A little over one week after multiple ISIS terror attacks in Paris, one of which was carried out a soccer stadium, the National Fraternal Order of Police is asking the NFL to reverse it's ban on concealed carry in America's football stadiums for current or retired law enforcement officers. From Fox News:
More guns are needed at NFL games to keep fans safe, according to the nation's largest police union -- which recently asked the league commissioner to let certain firearms owners pack heat on Sundays.
The National Fraternal Order of Police has asked the NFL to lift its ban on fans carrying guns at games, at least for retired and off-duty law enforcement officers who hold permits to carry concealed weapons. In a letter to Commissioner Roger Goodell, FOP President Chuck Canterbury said armed cops are the best bet for stopping a terrorist attack inside a stadium.
“Today, I am writing on behalf of the members of the Fraternal Order of Police to urge you to rescind this policy, which weakens the safety and security of NFL players, personnel and fans,” read the Nov. 20 letter, which was reported by BuckeyeFirearms.org. “The terrorist attacks and threats of attacks from organizations like the Islamic State of Iraq and the Levant (ISIL) are selecting targets based on the amount of death and injury they can inflict -- mass murder and casualty events.

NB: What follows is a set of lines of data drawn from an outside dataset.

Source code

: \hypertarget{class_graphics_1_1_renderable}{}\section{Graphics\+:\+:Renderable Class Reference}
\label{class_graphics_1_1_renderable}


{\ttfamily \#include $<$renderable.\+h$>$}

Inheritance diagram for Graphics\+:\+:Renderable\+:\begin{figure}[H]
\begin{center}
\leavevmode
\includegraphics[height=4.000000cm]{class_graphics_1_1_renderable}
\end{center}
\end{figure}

“Well-attended venues and areas are being deliberately targeted by the radical killers who do not intend or expect to survive the assault," the letter continued. "Law enforcement, even when working actively with highly trained and skilled security professionals, cannot be certain that all threats will be detected and neutralized.”
It's a start. Better advocacy would be for concealed carry in stadiums as an option available to all with a permit.

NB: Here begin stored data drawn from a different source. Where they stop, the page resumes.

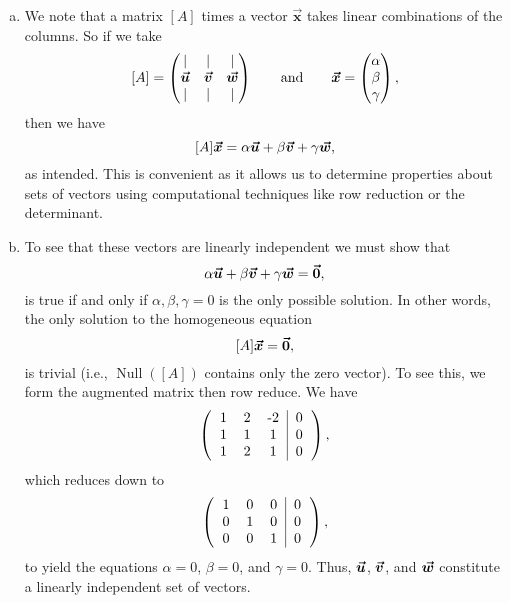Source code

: \documentclass[12pt]{article} %
\newcommand{\vecx}{\boldsymbol{\vec{x}}}
\begin{document}
\begin{solution}
    \begin{enumerate}[(a)]
        \item We note that a matrix $[A]$ times a vector $\vecx$ takes linear combinations of the columns. So if we take
        \[
            [A] = \begin{pmatrix} \vert & \vert & \vert \\ \vecu & \vecv & \vecw \\ \vert & \vert & \vert \end{pmatrix} \qquad \textrm{and} \qquad \vecx = \begin{pmatrix} \alpha \\ \beta \\ \gamma \end{pmatrix},
        \]
        then we have
        \[
        [A]\vecx = \alpha \vecu + \beta \vecv + \gamma \vecw,
        \]
        as intended. This is convenient as it allows us to determine properties about sets of vectors using computational techniques like row reduction or the determinant.
        \item To see that these vectors are linearly independent we must show that
        \[
        \alpha \boldsymbol{\boldsymbol{\vec{u}}} + \beta \boldsymbol{\boldsymbol{\vec{v}}} + \gamma \boldsymbol{\boldsymbol{\vec{w}}} = \boldsymbol{\vec{0}},
        \]
        is true if and only if $\alpha,\beta,\gamma = 0$ is the only possible solution.  In other words, the only solution to the homogeneous equation
        \[
        [A]\vecx = \zerovec,
        \]
        is trivial (i.e., $\operatorname{Null}([A])$ contains only the zero vector).  To see this, we form the augmented matrix then row reduce. We have
        \[
        \left( \begin{tabular}{ccc|c} 1 & 2 & -2 & 0 \\ 1 & 1 & 1 & 0 \\ 1 & 2 & 1 & 0 \end{tabular} \right),
        \]
        which reduces down to
        \[
        \left( \begin{tabular}{ccc|c} 1 & 0 & 0 & 0\\ 0 & 1 & 0 & 0\\ 0 & 0 & 1 & 0\end{tabular} \right),
        \]
        to yield the equations $\alpha = 0$, $\beta = 0$, and $\gamma=0$.  Thus, $\boldsymbol{\boldsymbol{\vec{u}}}$, $\boldsymbol{\boldsymbol{\vec{v}}}$, and $\boldsymbol{\boldsymbol{\vec{w}}}$ constitute a linearly independent set of vectors.


\end{enumerate}
\end{solution}
\end{document}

I can already hear the "drunk idiots will be shooting each other" arguments in response to this proposal, but it's important to point out that when the Virginia legislature (home of many RedSkins fans) voted to allow concealed carry in restaurants and bars (for everyone, not just cops), the same argument was made. The reality seen, however, was a drop in crime at restaurants and bars by more than five percent. Like stadiums, people also watch football in restaurants and bars, where the law requires those practicing concealed carry to remain sober.

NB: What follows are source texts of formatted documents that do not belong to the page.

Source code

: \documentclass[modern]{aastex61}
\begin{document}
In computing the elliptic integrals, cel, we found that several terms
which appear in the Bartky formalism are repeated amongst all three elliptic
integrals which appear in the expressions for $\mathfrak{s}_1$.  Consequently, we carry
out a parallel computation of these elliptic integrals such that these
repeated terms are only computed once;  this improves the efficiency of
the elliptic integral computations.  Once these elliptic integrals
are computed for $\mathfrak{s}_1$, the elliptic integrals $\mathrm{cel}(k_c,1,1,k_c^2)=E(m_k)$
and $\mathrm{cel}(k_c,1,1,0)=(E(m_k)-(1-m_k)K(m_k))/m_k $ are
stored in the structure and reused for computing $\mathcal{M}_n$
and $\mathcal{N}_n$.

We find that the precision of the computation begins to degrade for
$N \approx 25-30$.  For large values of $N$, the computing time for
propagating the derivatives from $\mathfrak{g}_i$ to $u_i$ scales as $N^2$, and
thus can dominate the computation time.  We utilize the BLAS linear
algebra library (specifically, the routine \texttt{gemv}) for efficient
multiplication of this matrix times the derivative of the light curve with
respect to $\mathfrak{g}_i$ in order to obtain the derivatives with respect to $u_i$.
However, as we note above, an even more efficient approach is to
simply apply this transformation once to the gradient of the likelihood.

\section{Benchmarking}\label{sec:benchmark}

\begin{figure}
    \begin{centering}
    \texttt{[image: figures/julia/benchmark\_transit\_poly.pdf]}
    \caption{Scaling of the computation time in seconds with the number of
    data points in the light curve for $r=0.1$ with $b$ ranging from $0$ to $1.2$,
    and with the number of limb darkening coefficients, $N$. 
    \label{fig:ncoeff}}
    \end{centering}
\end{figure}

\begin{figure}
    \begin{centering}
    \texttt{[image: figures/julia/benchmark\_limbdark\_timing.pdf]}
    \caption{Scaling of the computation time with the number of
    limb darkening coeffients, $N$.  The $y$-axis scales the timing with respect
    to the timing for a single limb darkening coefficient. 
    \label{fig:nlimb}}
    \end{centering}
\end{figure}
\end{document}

Virginia's bars and restaurants did not turn into shooting galleries as some had feared during the first year of a new state law that allows patrons with permits to carry concealed guns into alcohol-serving businesses, a Richmond Times-Dispatch analysis found.
The number of major crimes involving firearms at bars and restaurants statewide declined 5.2 percent from July 1, 2010, to June 30, 2011, compared with the fiscal year before the law went into effect, according to crime data compiled by Virginia State Police at the newspaper's request.
And overall, the crimes that occurred during the law's first year were relatively minor, and few of the incidents appeared to involve gun owners with concealed-carry permits, the analysis found.